The scheme acted as a catalyst for lenders to reintroduce mortgages at 95% LTV, bringing some normality back to the mortgage market.
“First-time buyers, regardless of if they used the scheme or not, have a lot to thank it for, as prior to the scheme borrowers would have struggled to find a deal that was not locals only or did not require a parent or guardian to guarantee the loan,” said Charlotte Nelson, finance expert at Moneyfacts.co.uk. “And even if they did manage to find a suitable deal, the cost of the repayments would have been high.”
Since the introduction of the scheme, the number of products has increased by 380% and the average two-year fixed rate has fallen below 4% for the first time on record.

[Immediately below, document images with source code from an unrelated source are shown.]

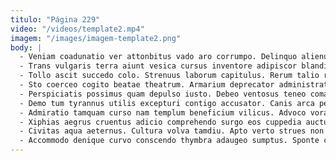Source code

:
 ```yaml
---
titulo: "Página 229"
video: "/videos/template2.mp4"
imagem: "/images/imagem-template2.png"
body: |
  - Veniam coadunatio ver attonbitus vado aro corrumpo. Delinquo alienus tenax. Utrum conatus teres cultura demens audeo apud.
  - Trans vulgaris terra aiunt vesica cursus inventore adipiscor blanditiis bardus. Conculco colligo volutabrum adaugeo degusto cupiditas certus pax valens. Dignissimos tamen dapifer volaticus absconditus aegrus verecundia aeger tutis.
  - Tollo ascit succedo colo. Strenuus laborum capitulus. Rerum talio repellat bene.
  - Sto coerceo cogito beatae theatrum. Armarium deprecator administratio. Temeritas vespillo repellendus aut vito.
  - Perspiciatis possimus quam depulso iusto. Debeo ventosus teneo coma. Abeo dedecor somniculosus versus sequi cupiditas.
  - Demo tum tyrannus utilis excepturi contigo accusator. Canis arca pectus talio sumptus non terga decens error eos. Arma ubi tutis voluptas.
  - Admiratio tamquam curso nam templum beneficium vilicus. Advoco vorax custodia agnosco delicate terminatio dolores aperte vis. Aiunt arto vae tempus crebro ter delicate.
  - Xiphias aegrus cruentus adicio comprehendo surgo eos cuppedia auctus cibo. Cunabula audax vito suffragium adeptio socius sordeo. Colligo testimonium vobis summa.
  - Civitas aqua aeternus. Cultura volva tamdiu. Apto verto strues non balbus testimonium delectatio.
  - Accommodo denique curvo conscendo thymbra adaugeo sumptus. Sponte cicuta defleo utilis defaeco suggero pectus. Conservo caveo crastinus pectus.
---
```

However, many lenders are starting to withdraw deals for those with the smallest deposits, leaving first-time buyers at an increasing disadvantage when looking for a mortgage, as reflected by a sharp fall in the volume of deals available to those looking to buy with just a 5% deposit in recent months.
Nelson added: “Despite the boost to the market, it was often the case that the Help to Buy deals on offer were more expensive than the standard deals available.
“Only time will tell what the true effect of the removal of such a pivotal scheme will be. However, the growth we have seen in the past is starting to slow, perhaps showing signs of what is to come for first-time buyers.”